All lines in the entries below that hold "your" make up the answer.

Records from a collection:
_ _ _ _

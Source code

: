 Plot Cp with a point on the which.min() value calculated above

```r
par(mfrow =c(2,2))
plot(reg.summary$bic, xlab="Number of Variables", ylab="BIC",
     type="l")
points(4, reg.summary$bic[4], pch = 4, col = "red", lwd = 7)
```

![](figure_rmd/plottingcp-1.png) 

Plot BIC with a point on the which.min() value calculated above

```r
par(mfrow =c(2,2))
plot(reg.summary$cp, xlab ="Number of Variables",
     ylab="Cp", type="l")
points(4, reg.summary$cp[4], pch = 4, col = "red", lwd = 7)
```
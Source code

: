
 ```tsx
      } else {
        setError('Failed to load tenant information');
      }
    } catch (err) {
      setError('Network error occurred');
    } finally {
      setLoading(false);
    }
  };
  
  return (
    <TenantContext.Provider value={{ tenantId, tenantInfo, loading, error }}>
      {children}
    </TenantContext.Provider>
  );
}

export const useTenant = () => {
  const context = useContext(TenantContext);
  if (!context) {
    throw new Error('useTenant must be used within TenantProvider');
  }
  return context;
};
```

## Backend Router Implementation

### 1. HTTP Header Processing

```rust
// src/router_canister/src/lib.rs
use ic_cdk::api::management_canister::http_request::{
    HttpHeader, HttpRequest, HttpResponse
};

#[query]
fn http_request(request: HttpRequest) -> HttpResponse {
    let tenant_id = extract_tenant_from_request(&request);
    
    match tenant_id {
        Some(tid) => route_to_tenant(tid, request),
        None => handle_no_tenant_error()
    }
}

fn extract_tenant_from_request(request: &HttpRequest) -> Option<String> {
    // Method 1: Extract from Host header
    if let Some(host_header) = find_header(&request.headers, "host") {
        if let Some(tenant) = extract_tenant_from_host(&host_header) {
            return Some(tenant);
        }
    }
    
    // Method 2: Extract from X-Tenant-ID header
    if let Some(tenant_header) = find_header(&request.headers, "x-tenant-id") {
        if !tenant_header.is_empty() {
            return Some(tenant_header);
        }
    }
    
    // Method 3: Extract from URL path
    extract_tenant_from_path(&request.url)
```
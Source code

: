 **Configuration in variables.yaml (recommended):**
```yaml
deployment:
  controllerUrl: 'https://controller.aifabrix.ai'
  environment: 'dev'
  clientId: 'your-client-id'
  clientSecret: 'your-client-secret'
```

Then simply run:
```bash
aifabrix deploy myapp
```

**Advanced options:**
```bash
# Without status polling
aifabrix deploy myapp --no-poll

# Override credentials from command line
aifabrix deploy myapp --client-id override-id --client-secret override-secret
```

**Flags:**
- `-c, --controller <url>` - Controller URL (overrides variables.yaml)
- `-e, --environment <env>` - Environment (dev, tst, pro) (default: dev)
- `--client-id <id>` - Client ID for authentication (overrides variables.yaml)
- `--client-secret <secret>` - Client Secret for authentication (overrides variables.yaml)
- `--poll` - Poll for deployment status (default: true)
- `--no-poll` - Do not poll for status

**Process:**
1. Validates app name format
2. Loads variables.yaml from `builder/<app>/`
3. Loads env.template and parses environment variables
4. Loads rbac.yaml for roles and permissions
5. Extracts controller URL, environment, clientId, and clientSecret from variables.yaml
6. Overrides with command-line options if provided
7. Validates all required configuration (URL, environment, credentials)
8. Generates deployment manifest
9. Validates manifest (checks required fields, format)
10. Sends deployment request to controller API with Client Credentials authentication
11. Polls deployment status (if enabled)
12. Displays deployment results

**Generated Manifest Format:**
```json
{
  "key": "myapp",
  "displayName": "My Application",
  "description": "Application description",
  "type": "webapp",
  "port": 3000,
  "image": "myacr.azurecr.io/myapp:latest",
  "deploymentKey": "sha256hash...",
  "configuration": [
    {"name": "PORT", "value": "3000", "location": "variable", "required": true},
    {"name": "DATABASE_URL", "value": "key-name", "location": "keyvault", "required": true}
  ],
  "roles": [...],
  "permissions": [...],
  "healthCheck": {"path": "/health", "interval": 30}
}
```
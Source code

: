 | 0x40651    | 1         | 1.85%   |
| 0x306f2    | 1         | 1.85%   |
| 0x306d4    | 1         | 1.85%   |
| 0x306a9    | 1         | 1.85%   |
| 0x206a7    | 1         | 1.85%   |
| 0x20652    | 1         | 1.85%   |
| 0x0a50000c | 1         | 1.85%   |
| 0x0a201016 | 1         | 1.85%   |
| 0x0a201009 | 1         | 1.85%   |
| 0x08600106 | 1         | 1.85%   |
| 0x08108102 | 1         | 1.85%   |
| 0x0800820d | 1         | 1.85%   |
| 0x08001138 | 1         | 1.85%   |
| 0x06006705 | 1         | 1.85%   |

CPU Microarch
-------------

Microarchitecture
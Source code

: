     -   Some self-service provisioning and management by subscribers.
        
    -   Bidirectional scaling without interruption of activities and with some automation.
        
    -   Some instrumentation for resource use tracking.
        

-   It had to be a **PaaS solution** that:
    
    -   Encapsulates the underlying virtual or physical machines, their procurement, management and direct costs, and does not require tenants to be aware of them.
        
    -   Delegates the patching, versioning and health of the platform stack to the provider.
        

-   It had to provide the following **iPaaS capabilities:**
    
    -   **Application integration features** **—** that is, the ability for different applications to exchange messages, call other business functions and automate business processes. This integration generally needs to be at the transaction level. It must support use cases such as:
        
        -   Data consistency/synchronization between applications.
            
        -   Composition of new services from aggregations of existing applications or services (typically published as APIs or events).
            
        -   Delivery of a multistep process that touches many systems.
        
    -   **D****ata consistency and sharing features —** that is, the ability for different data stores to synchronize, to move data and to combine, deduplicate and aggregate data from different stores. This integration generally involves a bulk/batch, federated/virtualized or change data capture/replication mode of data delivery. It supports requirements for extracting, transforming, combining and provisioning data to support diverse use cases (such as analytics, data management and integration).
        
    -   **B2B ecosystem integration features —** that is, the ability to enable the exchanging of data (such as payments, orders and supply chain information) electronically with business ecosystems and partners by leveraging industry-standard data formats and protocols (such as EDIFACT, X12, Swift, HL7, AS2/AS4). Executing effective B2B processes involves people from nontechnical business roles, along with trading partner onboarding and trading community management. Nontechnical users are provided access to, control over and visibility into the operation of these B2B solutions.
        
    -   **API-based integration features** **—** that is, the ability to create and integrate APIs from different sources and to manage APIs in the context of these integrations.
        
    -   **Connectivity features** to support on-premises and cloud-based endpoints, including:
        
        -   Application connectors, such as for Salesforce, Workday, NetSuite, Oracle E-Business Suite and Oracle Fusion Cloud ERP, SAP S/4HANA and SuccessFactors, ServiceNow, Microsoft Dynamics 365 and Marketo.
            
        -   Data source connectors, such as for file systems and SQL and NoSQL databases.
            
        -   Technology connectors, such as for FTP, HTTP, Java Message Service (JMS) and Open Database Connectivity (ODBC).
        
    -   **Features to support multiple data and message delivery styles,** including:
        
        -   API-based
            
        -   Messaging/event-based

_ _ _ _

SOLUTION FOR THIS TASK >>
  clientId: 'your-client-id'
  clientSecret: 'your-client-secret'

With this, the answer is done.